Every non-profit dreams of being fully funded. To be relieved of the pressure of the (gulp) “ask.” Our offices were on a main road in a good part of town, and we often received donations we could not use. Why not open a thrift store? It seemed to work. Then we got more strategic about it, actively soliciting donations. First there was one store. Then two. Then someone thought, what about people who are remodeling their homes? What do they do with their old cabinets or tiles? A larger space was rented, and another type of thrift store was born.
Our growth was not without pain. One late night we got a call from a pay phone. It was a street person who knew us well. He told us our thrift store had been leveled to the ground. And it was.

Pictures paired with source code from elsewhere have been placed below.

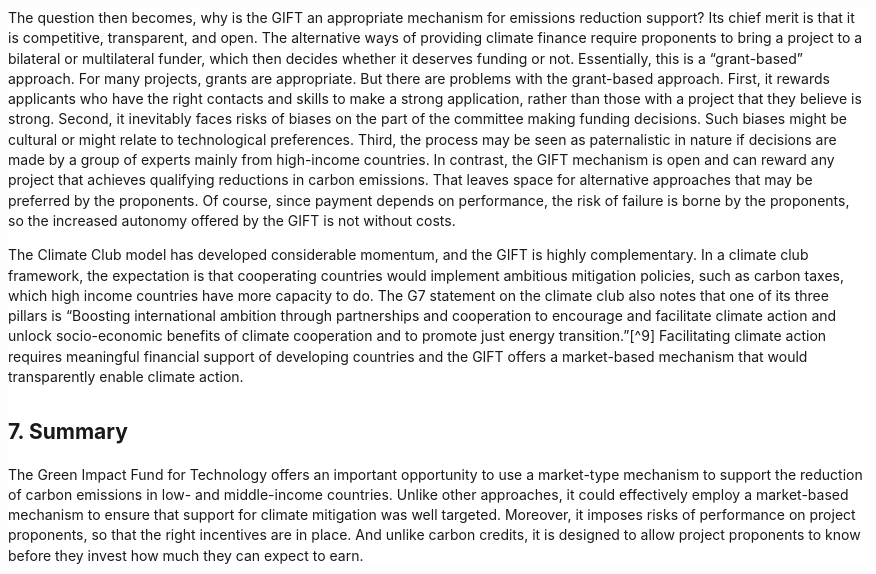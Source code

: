 The question then becomes, why is the GIFT an appropriate mechanism for emissions reduction support? Its chief merit is that it is competitive, transparent, and open. The alternative ways of providing climate finance require proponents to bring a project to a bilateral or multilateral funder, which then decides whether it deserves funding or not. Essentially, this is a “grant-based” approach. For many projects, grants are appropriate. But there are problems with the grant-based approach. First, it rewards applicants who have the right contacts and skills to make a strong application, rather than those with a project that they believe is strong. Second, it inevitably faces risks of biases on the part of the committee making funding decisions. Such biases might be cultural or might relate to technological preferences. Third, the process may be seen as paternalistic in nature if decisions are made by a group of experts mainly from high-income countries. In contrast, the GIFT mechanism is open and can reward any project that achieves qualifying reductions in carbon emissions. That leaves space for alternative approaches that may be preferred by the proponents. Of course, since payment depends on performance, the risk of failure is borne by the proponents, so the increased autonomy offered by the GIFT is not without costs.

The Climate Club model has developed considerable momentum, and the GIFT is highly complementary. In a climate club framework, the expectation is that cooperating countries would implement ambitious mitigation policies, such as carbon taxes, which high income countries have more capacity to do. The G7 statement on the climate club also notes that one of its three pillars is “Boosting international ambition through partnerships and cooperation to encourage and facilitate climate action and unlock socio-economic benefits of climate cooperation and to promote just energy transition.”[^9] Facilitating climate action requires meaningful financial support of developing countries and the GIFT offers a market-based mechanism that would transparently enable climate action.

## 7. Summary

The Green Impact Fund for Technology offers an important opportunity to use a market-type mechanism to support the reduction of carbon emissions in low- and middle-income countries. Unlike other approaches, it could effectively employ a market-based mechanism to ensure that support for climate mitigation was well targeted. Moreover, it imposes risks of performance on project proponents, so that the right incentives are in place. And unlike carbon credits, it is designed to allow project proponents to know before they invest how much they can expect to earn.



[^1]:
     See [Finance for Climate Action: Scaling up Investment for Climate and Development](https://www.lse.ac.uk/granthaminstitute/publication/finance-for-climate-action-scaling-up-investment-for-climate-and-development/). Report of the Independent High-Level Expert Group on Climate Finance, November 2022.

[^2]:
     Ricke, K., Drouet, L., Caldeira, K. _et al._ Country-level social cost of carbon. _Nature Clim Change_ 8, 895–900 (2018). <https://doi.org/10.1038/s41558-018-0282-y>

[^3]:
     See [https://data.worldbank.org/indicator/NY.GNP.PCAP.CD?most_recent_value_desc=false](https://data.worldbank.org/indicator/NY.GNP.PCAP.CD?most_recent_value_desc=false) for a list of countries with corresponding per capita GNI.

[^4]:
     See for example Cramton P, Stoft S. Why we need to stick with uniform-price auctions in electricity markets. The Electricity Journal. 2007 Jan 1;20(1):26-37.
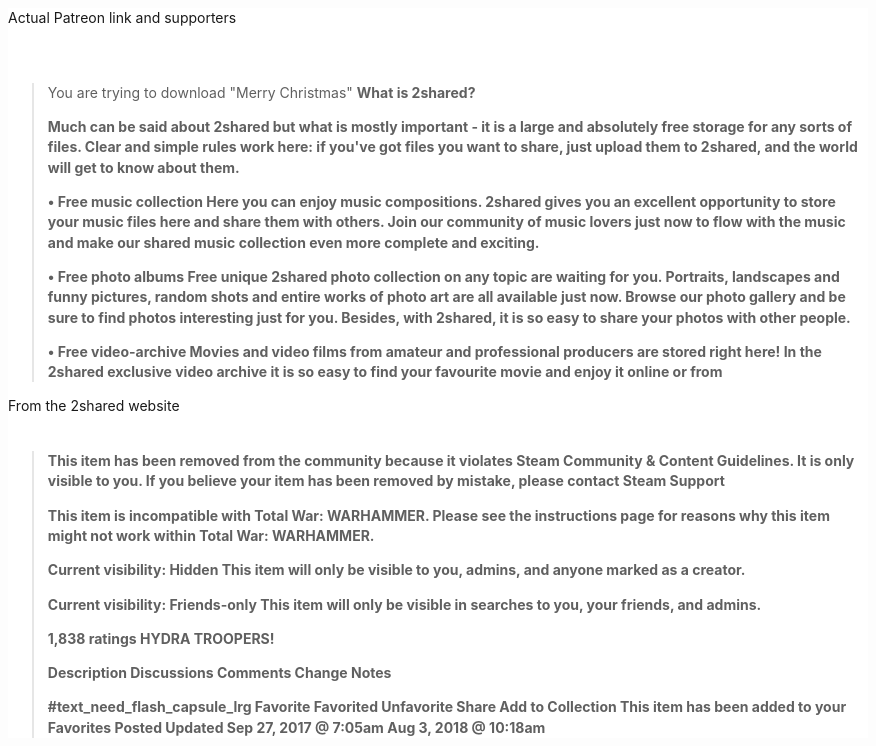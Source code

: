 Actual Patreon link and supporters  
<br><br>

<blockquote>
You are trying to download "Merry Christmas"

<b>
What is 2shared?

Much can be said about 2shared but what is mostly important - it is a large and absolutely free storage for any sorts of files. Clear and simple rules work here: if you've got files you want to share, just upload them to 2shared, and the world will get to know about them.


• Free music collection Here you can enjoy music compositions. 2shared gives you an excellent opportunity to store your music files here and share them with others. Join our community of music lovers just now to flow with the music and make our shared music collection even more complete and exciting.


• Free photo albums Free unique 2shared photo collection on any topic are waiting for you. Portraits, landscapes and funny pictures, random shots and entire works of photo art are all available just now. Browse our photo gallery and be sure to find photos interesting just for you. Besides, with 2shared, it is so easy to share your photos with other people.


• Free video-archive Movies and video films from amateur and professional producers are stored right here! In the 2shared exclusive video archive it is so easy to find your favourite movie and enjoy it online or from
</b>
</blockquote>

From the 2shared website 
<br><br>

<blockquote>
<b>
This item has been removed from the community because it violates Steam Community & Content Guidelines. It is only visible to you. If you believe your item has been removed by mistake, please contact Steam Support

This item is incompatible with Total War: WARHAMMER. Please see the instructions page for reasons why this item might not work within Total War: WARHAMMER.

Current visibility: Hidden This item will only be visible to you, admins, and anyone marked as a creator.

Current visibility: Friends-only This item will only be visible in searches to you, your friends, and admins.

1,838 ratings HYDRA TROOPERS!

Description Discussions Comments Change Notes

#text_need_flash_capsule_lrg Favorite Favorited Unfavorite Share Add to Collection This item has been added to your Favorites Posted Updated Sep 27, 2017 @ 7:05am Aug 3, 2018 @ 10:18am
</b>
</blockquote>
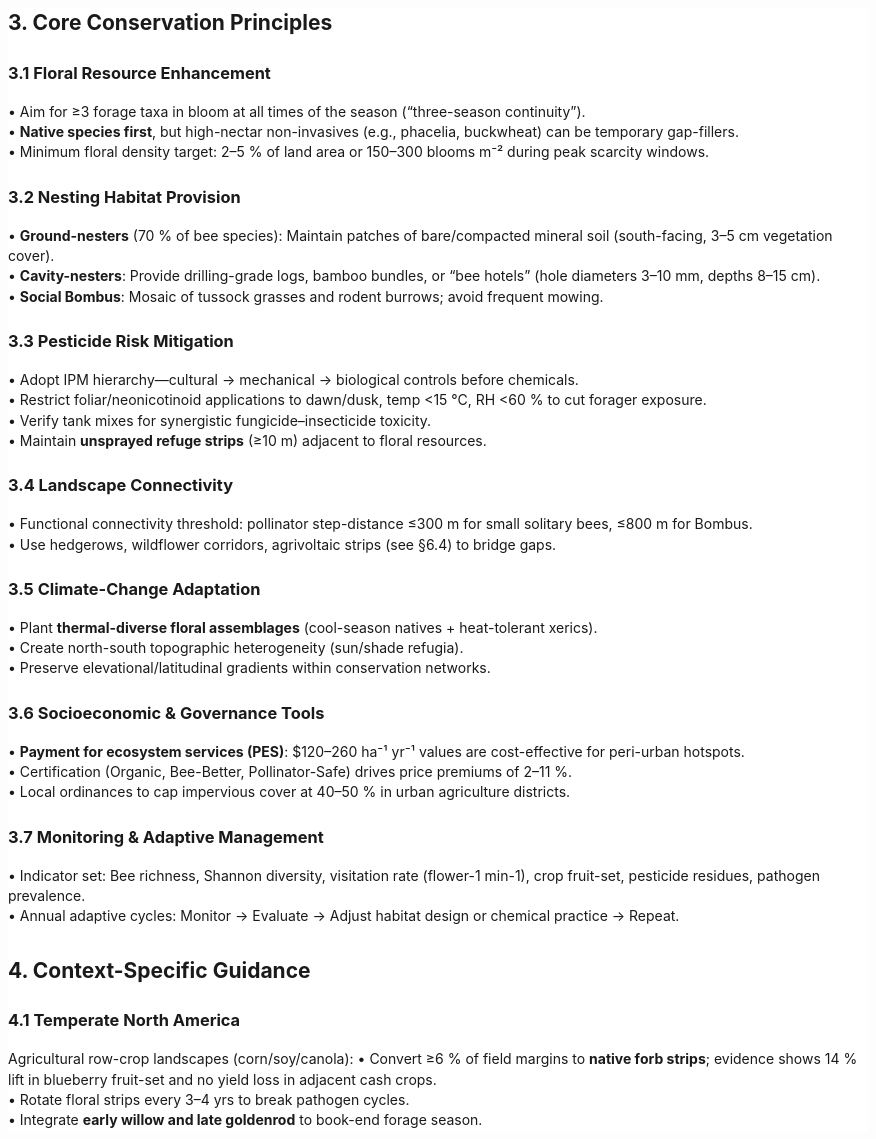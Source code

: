 ## 3. Core Conservation Principles
### 3.1 Floral Resource Enhancement
• Aim for ≥3 forage taxa in bloom at all times of the season (“three-season continuity”).  
• **Native species first**, but high-nectar non-invasives (e.g., phacelia, buckwheat) can be temporary gap-fillers.  
• Minimum floral density target: 2–5 % of land area or 150–300 blooms m⁻² during peak scarcity windows.  

### 3.2 Nesting Habitat Provision
• **Ground-nesters** (70 % of bee species): Maintain patches of bare/compacted mineral soil (south-facing, 3–5 cm vegetation cover).  
• **Cavity-nesters**: Provide drilling-grade logs, bamboo bundles, or “bee hotels” (hole diameters 3–10 mm, depths 8–15 cm).  
• **Social Bombus**: Mosaic of tussock grasses and rodent burrows; avoid frequent mowing.  

### 3.3 Pesticide Risk Mitigation
• Adopt IPM hierarchy—cultural → mechanical → biological controls before chemicals.  
• Restrict foliar/neonicotinoid applications to dawn/dusk, temp <15 °C, RH <60 % to cut forager exposure.  
• Verify tank mixes for synergistic fungicide–insecticide toxicity.  
• Maintain **unsprayed refuge strips** (≥10 m) adjacent to floral resources.  

### 3.4 Landscape Connectivity
• Functional connectivity threshold: pollinator step-distance ≤300 m for small solitary bees, ≤800 m for Bombus.  
• Use hedgerows, wildflower corridors, agrivoltaic strips (see §6.4) to bridge gaps.  

### 3.5 Climate-Change Adaptation
• Plant **thermal-diverse floral assemblages** (cool-season natives + heat-tolerant xerics).  
• Create north-south topographic heterogeneity (sun/shade refugia).  
• Preserve elevational/latitudinal gradients within conservation networks.  

### 3.6 Socioeconomic & Governance Tools
• **Payment for ecosystem services (PES)**: $120–260 ha⁻¹ yr⁻¹ values are cost-effective for peri-urban hotspots.  
• Certification (Organic, Bee-Better, Pollinator-Safe) drives price premiums of 2–11 %.  
• Local ordinances to cap impervious cover at 40–50 % in urban agriculture districts.  

### 3.7 Monitoring & Adaptive Management
• Indicator set: Bee richness, Shannon diversity, visitation rate (flower-1 min-1), crop fruit-set, pesticide residues, pathogen prevalence.  
• Annual adaptive cycles: Monitor → Evaluate → Adjust habitat design or chemical practice → Repeat.  

## 4. Context-Specific Guidance
### 4.1 Temperate North America
Agricultural row-crop landscapes (corn/soy/canola):
• Convert ≥6 % of field margins to **native forb strips**; evidence shows 14 % lift in blueberry fruit-set and no yield loss in adjacent cash crops.  
• Rotate floral strips every 3–4 yrs to break pathogen cycles.  
• Integrate **early willow and late goldenrod** to book-end forage season.  
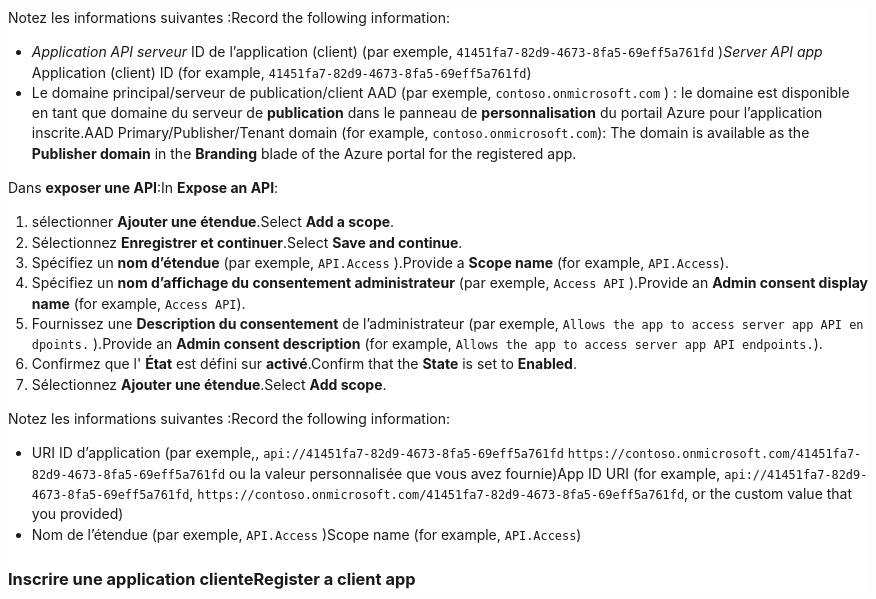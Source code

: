 <span data-ttu-id="c7a68-120">Notez les informations suivantes :</span><span class="sxs-lookup"><span data-stu-id="c7a68-120">Record the following information:</span></span>

* <span data-ttu-id="c7a68-121">*Application API serveur* ID de l’application (client) (par exemple, `41451fa7-82d9-4673-8fa5-69eff5a761fd` )</span><span class="sxs-lookup"><span data-stu-id="c7a68-121">*Server API app* Application (client) ID (for example, `41451fa7-82d9-4673-8fa5-69eff5a761fd`)</span></span>
* <span data-ttu-id="c7a68-122">Le domaine principal/serveur de publication/client AAD (par exemple, `contoso.onmicrosoft.com` ) : le domaine est disponible en tant que domaine du serveur de **publication** dans le panneau de **personnalisation** du portail Azure pour l’application inscrite.</span><span class="sxs-lookup"><span data-stu-id="c7a68-122">AAD Primary/Publisher/Tenant domain (for example, `contoso.onmicrosoft.com`): The domain is available as the **Publisher domain** in the **Branding** blade of the Azure portal for the registered app.</span></span>

<span data-ttu-id="c7a68-123">Dans **exposer une API**:</span><span class="sxs-lookup"><span data-stu-id="c7a68-123">In **Expose an API**:</span></span>

1. <span data-ttu-id="c7a68-124">sélectionner **Ajouter une étendue**.</span><span class="sxs-lookup"><span data-stu-id="c7a68-124">Select **Add a scope**.</span></span>
1. <span data-ttu-id="c7a68-125">Sélectionnez **Enregistrer et continuer**.</span><span class="sxs-lookup"><span data-stu-id="c7a68-125">Select **Save and continue**.</span></span>
1. <span data-ttu-id="c7a68-126">Spécifiez un **nom d’étendue** (par exemple, `API.Access` ).</span><span class="sxs-lookup"><span data-stu-id="c7a68-126">Provide a **Scope name** (for example, `API.Access`).</span></span>
1. <span data-ttu-id="c7a68-127">Spécifiez un **nom d’affichage du consentement administrateur** (par exemple, `Access API` ).</span><span class="sxs-lookup"><span data-stu-id="c7a68-127">Provide an **Admin consent display name** (for example, `Access API`).</span></span>
1. <span data-ttu-id="c7a68-128">Fournissez une **Description du consentement** de l’administrateur (par exemple, `Allows the app to access server app API endpoints.` ).</span><span class="sxs-lookup"><span data-stu-id="c7a68-128">Provide an **Admin consent description** (for example, `Allows the app to access server app API endpoints.`).</span></span>
1. <span data-ttu-id="c7a68-129">Confirmez que l' **État** est défini sur **activé**.</span><span class="sxs-lookup"><span data-stu-id="c7a68-129">Confirm that the **State** is set to **Enabled**.</span></span>
1. <span data-ttu-id="c7a68-130">Sélectionnez **Ajouter une étendue**.</span><span class="sxs-lookup"><span data-stu-id="c7a68-130">Select **Add scope**.</span></span>

<span data-ttu-id="c7a68-131">Notez les informations suivantes :</span><span class="sxs-lookup"><span data-stu-id="c7a68-131">Record the following information:</span></span>

* <span data-ttu-id="c7a68-132">URI ID d’application (par exemple,, `api://41451fa7-82d9-4673-8fa5-69eff5a761fd` `https://contoso.onmicrosoft.com/41451fa7-82d9-4673-8fa5-69eff5a761fd` ou la valeur personnalisée que vous avez fournie)</span><span class="sxs-lookup"><span data-stu-id="c7a68-132">App ID URI (for example, `api://41451fa7-82d9-4673-8fa5-69eff5a761fd`, `https://contoso.onmicrosoft.com/41451fa7-82d9-4673-8fa5-69eff5a761fd`, or the custom value that you provided)</span></span>
* <span data-ttu-id="c7a68-133">Nom de l’étendue (par exemple, `API.Access` )</span><span class="sxs-lookup"><span data-stu-id="c7a68-133">Scope name (for example, `API.Access`)</span></span>

### <a name="register-a-client-app"></a><span data-ttu-id="c7a68-134">Inscrire une application cliente</span><span class="sxs-lookup"><span data-stu-id="c7a68-134">Register a client app</span></span>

The high rise construction next door had weakened the dirt around our structure, and ours literally imploded, taking all the contents with it. After years of litigation, we learned that the builders actually wanted two more feet on which to build, and our landlord’s attorney admitted to being paid off. We are still awaiting a final settlement.
We now have five thrift stores in Campinas and a Starbucks-style coffeehouse. Together, they bring in a quarter of our annual budget in Brazil. Pretty amazing. Groups coming down have learned to bring extra suitcases filled with gently used clothes, jewelry, eyeglasses or even knick knacks. Any “imported” item brings a special price!
American Baptist Women of Pennsylvania and Delaware are raising funds to open our first thrift store in Vitória in 2020. We are already hunting for the perfect spot to hang our shingle bearing the very fitting name chosen for our thrift stores: “Second Chance.” I share more about this in this video.
Why do our thrift stores deserve to be featured in 30 Days of Prayer? Finances are one of the biggest stressors for everybody, board and staff alike. And raising more funds in Brazil is just good missiology. The giving cycle is also good—wealthier donors feel good about putting un-needed items to good use, and folks who are struggling get things they may not have been able to afford. The funding pays the bills and strengthens our autonomy. Win, win, win.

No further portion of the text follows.